What is expected: Without the pictures, give every record again exactly.

Data listing:
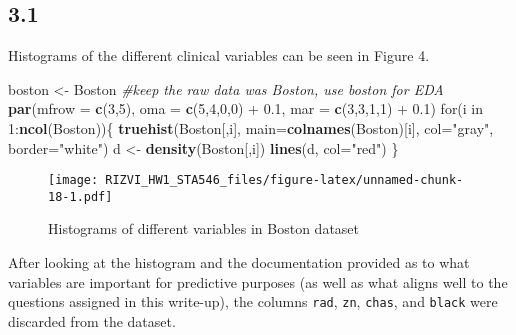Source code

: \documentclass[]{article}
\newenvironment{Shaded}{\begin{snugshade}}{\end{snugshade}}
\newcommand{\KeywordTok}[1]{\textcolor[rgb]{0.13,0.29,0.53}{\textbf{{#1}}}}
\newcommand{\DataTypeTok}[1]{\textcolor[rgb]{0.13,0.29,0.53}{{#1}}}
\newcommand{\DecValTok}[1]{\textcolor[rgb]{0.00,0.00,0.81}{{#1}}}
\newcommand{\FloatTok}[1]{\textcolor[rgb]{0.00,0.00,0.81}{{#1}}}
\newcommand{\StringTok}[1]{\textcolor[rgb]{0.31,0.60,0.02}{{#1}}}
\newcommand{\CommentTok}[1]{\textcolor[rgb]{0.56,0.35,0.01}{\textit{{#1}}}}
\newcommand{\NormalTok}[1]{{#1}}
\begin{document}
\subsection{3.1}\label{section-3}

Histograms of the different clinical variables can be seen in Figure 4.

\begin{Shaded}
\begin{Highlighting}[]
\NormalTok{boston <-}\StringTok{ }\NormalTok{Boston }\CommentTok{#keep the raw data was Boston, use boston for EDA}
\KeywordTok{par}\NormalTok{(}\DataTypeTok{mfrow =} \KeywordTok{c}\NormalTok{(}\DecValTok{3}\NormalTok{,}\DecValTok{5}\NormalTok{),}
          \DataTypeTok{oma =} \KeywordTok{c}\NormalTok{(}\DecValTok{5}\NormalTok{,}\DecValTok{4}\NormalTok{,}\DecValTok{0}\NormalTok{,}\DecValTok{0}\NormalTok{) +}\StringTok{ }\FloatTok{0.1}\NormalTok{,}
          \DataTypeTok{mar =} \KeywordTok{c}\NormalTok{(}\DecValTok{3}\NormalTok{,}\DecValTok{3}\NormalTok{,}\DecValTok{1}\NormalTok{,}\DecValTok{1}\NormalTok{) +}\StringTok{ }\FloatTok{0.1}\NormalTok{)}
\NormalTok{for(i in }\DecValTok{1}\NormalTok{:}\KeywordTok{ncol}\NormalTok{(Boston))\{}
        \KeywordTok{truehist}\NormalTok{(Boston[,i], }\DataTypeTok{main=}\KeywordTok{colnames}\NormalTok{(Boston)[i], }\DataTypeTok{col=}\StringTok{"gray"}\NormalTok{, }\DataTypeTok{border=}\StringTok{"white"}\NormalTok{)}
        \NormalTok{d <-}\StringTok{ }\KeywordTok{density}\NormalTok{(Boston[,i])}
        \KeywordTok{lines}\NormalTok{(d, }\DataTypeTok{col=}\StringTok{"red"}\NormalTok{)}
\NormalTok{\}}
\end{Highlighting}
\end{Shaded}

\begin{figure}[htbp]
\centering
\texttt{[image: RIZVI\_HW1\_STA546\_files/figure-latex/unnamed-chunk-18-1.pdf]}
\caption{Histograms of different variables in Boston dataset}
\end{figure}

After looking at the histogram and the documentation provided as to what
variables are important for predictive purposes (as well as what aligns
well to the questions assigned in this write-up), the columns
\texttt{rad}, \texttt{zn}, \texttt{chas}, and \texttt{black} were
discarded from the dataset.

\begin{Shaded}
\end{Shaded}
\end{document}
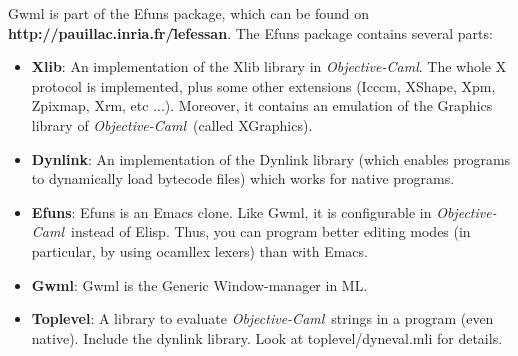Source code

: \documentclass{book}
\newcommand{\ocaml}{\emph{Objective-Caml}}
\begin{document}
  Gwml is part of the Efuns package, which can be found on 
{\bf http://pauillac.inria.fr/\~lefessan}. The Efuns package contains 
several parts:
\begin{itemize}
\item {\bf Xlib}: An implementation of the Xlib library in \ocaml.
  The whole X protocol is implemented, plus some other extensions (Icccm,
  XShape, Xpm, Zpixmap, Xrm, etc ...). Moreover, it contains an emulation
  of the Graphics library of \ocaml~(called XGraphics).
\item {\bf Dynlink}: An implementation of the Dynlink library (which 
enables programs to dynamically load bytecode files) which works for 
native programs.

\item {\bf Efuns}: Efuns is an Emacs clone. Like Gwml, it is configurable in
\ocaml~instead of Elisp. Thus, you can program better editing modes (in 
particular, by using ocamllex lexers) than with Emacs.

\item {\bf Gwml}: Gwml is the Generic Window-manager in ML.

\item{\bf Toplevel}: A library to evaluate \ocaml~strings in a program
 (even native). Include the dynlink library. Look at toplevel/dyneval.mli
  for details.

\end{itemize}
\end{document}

Your response:
Source code

: \documentclass[]{article}
\newenvironment{Shaded}{\begin{snugshade}}{\end{snugshade}}
\newcommand{\KeywordTok}[1]{\textcolor[rgb]{0.13,0.29,0.53}{\textbf{{#1}}}}
\newcommand{\DataTypeTok}[1]{\textcolor[rgb]{0.13,0.29,0.53}{{#1}}}
\newcommand{\DecValTok}[1]{\textcolor[rgb]{0.00,0.00,0.81}{{#1}}}
\newcommand{\FloatTok}[1]{\textcolor[rgb]{0.00,0.00,0.81}{{#1}}}
\newcommand{\StringTok}[1]{\textcolor[rgb]{0.31,0.60,0.02}{{#1}}}
\newcommand{\CommentTok}[1]{\textcolor[rgb]{0.56,0.35,0.01}{\textit{{#1}}}}
\newcommand{\NormalTok}[1]{{#1}}
\begin{document}
\subsection{3.1}\label{section-3}

Histograms of the different clinical variables can be seen in Figure 4.

\begin{Shaded}
\begin{Highlighting}[]
\NormalTok{boston <-}\StringTok{ }\NormalTok{Boston }\CommentTok{#keep the raw data was Boston, use boston for EDA}
\KeywordTok{par}\NormalTok{(}\DataTypeTok{mfrow =} \KeywordTok{c}\NormalTok{(}\DecValTok{3}\NormalTok{,}\DecValTok{5}\NormalTok{),}
          \DataTypeTok{oma =} \KeywordTok{c}\NormalTok{(}\DecValTok{5}\NormalTok{,}\DecValTok{4}\NormalTok{,}\DecValTok{0}\NormalTok{,}\DecValTok{0}\NormalTok{) +}\StringTok{ }\FloatTok{0.1}\NormalTok{,}
          \DataTypeTok{mar =} \KeywordTok{c}\NormalTok{(}\DecValTok{3}\NormalTok{,}\DecValTok{3}\NormalTok{,}\DecValTok{1}\NormalTok{,}\DecValTok{1}\NormalTok{) +}\StringTok{ }\FloatTok{0.1}\NormalTok{)}
\NormalTok{for(i in }\DecValTok{1}\NormalTok{:}\KeywordTok{ncol}\NormalTok{(Boston))\{}
        \KeywordTok{truehist}\NormalTok{(Boston[,i], }\DataTypeTok{main=}\KeywordTok{colnames}\NormalTok{(Boston)[i], }\DataTypeTok{col=}\StringTok{"gray"}\NormalTok{, }\DataTypeTok{border=}\StringTok{"white"}\NormalTok{)}
        \NormalTok{d <-}\StringTok{ }\KeywordTok{density}\NormalTok{(Boston[,i])}
        \KeywordTok{lines}\NormalTok{(d, }\DataTypeTok{col=}\StringTok{"red"}\NormalTok{)}
\NormalTok{\}}
\end{Highlighting}
\end{Shaded}

\begin{figure}[htbp]
\centering
\texttt{[image: RIZVI\_HW1\_STA546\_files/figure-latex/unnamed-chunk-18-1.pdf]}
\caption{Histograms of different variables in Boston dataset}
\end{figure}

After looking at the histogram and the documentation provided as to what
variables are important for predictive purposes (as well as what aligns
well to the questions assigned in this write-up), the columns
\texttt{rad}, \texttt{zn}, \texttt{chas}, and \texttt{black} were
discarded from the dataset.

\begin{Shaded}
\end{Shaded}
\end{document}
Source code

: \documentclass{book}
\newcommand{\ocaml}{\emph{Objective-Caml}}
\begin{document}
  Gwml is part of the Efuns package, which can be found on 
{\bf http://pauillac.inria.fr/\~lefessan}. The Efuns package contains 
several parts:
\begin{itemize}
\item {\bf Xlib}: An implementation of the Xlib library in \ocaml.
  The whole X protocol is implemented, plus some other extensions (Icccm,
  XShape, Xpm, Zpixmap, Xrm, etc ...). Moreover, it contains an emulation
  of the Graphics library of \ocaml~(called XGraphics).
\item {\bf Dynlink}: An implementation of the Dynlink library (which 
enables programs to dynamically load bytecode files) which works for 
native programs.

\item {\bf Efuns}: Efuns is an Emacs clone. Like Gwml, it is configurable in
\ocaml~instead of Elisp. Thus, you can program better editing modes (in 
particular, by using ocamllex lexers) than with Emacs.

\item {\bf Gwml}: Gwml is the Generic Window-manager in ML.

\item{\bf Toplevel}: A library to evaluate \ocaml~strings in a program
 (even native). Include the dynlink library. Look at toplevel/dyneval.mli
  for details.

\end{itemize}
\end{document}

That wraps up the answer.